Each line in the records below, from the one that contains "the folders (~/.config/nvim)" to the one that contains "Registration is free, and", should be reproduced exactly, the first and last included.

===== THE DATA

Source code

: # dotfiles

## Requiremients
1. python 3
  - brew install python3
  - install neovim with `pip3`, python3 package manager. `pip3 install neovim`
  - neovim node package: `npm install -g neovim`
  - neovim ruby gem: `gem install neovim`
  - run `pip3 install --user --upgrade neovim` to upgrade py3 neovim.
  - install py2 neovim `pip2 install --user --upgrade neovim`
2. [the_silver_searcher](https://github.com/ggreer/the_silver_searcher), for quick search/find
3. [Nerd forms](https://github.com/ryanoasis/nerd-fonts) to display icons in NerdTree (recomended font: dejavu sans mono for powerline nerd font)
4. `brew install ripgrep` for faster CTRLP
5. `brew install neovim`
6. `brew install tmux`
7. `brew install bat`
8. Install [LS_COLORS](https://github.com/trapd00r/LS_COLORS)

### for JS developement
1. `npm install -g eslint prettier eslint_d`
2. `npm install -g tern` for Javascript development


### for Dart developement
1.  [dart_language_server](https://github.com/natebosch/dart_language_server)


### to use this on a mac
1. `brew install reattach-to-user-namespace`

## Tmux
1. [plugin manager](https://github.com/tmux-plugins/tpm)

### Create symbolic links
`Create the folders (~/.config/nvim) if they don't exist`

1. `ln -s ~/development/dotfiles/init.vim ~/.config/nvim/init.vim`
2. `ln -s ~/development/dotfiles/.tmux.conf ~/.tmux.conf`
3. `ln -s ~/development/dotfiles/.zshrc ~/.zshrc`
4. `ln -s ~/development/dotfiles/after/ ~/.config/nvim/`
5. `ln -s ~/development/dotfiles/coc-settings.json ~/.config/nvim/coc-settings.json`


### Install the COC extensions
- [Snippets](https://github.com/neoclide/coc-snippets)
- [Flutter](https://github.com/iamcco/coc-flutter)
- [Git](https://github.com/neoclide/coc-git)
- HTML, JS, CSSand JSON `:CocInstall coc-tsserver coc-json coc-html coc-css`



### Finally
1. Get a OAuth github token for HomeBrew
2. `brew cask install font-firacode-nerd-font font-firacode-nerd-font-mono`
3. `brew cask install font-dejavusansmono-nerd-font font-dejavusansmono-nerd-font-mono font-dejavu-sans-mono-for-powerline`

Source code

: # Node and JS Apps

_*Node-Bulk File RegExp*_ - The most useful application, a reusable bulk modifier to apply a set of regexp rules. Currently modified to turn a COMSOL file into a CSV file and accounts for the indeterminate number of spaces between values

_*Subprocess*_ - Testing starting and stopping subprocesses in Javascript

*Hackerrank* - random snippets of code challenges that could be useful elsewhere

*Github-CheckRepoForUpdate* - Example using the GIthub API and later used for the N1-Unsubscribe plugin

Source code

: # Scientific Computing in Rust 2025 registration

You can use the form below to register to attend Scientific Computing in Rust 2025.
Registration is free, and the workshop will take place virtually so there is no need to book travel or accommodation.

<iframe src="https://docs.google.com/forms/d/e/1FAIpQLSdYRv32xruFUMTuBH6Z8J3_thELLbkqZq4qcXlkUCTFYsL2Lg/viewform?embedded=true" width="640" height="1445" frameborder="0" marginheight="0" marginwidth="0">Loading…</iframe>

==========

TASK RESULT
`Create the folders (~/.config/nvim) if they don't exist`

1. `ln -s ~/development/dotfiles/init.vim ~/.config/nvim/init.vim`
2. `ln -s ~/development/dotfiles/.tmux.conf ~/.tmux.conf`
3. `ln -s ~/development/dotfiles/.zshrc ~/.zshrc`
4. `ln -s ~/development/dotfiles/after/ ~/.config/nvim/`
5. `ln -s ~/development/dotfiles/coc-settings.json ~/.config/nvim/coc-settings.json`


### Install the COC extensions
- [Snippets](https://github.com/neoclide/coc-snippets)
- [Flutter](https://github.com/iamcco/coc-flutter)
- [Git](https://github.com/neoclide/coc-git)
- HTML, JS, CSSand JSON `:CocInstall coc-tsserver coc-json coc-html coc-css`



### Finally
1. Get a OAuth github token for HomeBrew
2. `brew cask install font-firacode-nerd-font font-firacode-nerd-font-mono`
3. `brew cask install font-dejavusansmono-nerd-font font-dejavusansmono-nerd-font-mono font-dejavu-sans-mono-for-powerline`

Source code

: # Node and JS Apps

_*Node-Bulk File RegExp*_ - The most useful application, a reusable bulk modifier to apply a set of regexp rules. Currently modified to turn a COMSOL file into a CSV file and accounts for the indeterminate number of spaces between values

_*Subprocess*_ - Testing starting and stopping subprocesses in Javascript

*Hackerrank* - random snippets of code challenges that could be useful elsewhere

*Github-CheckRepoForUpdate* - Example using the GIthub API and later used for the N1-Unsubscribe plugin

Source code

: # Scientific Computing in Rust 2025 registration

You can use the form below to register to attend Scientific Computing in Rust 2025.
Registration is free, and the workshop will take place virtually so there is no need to book travel or accommodation.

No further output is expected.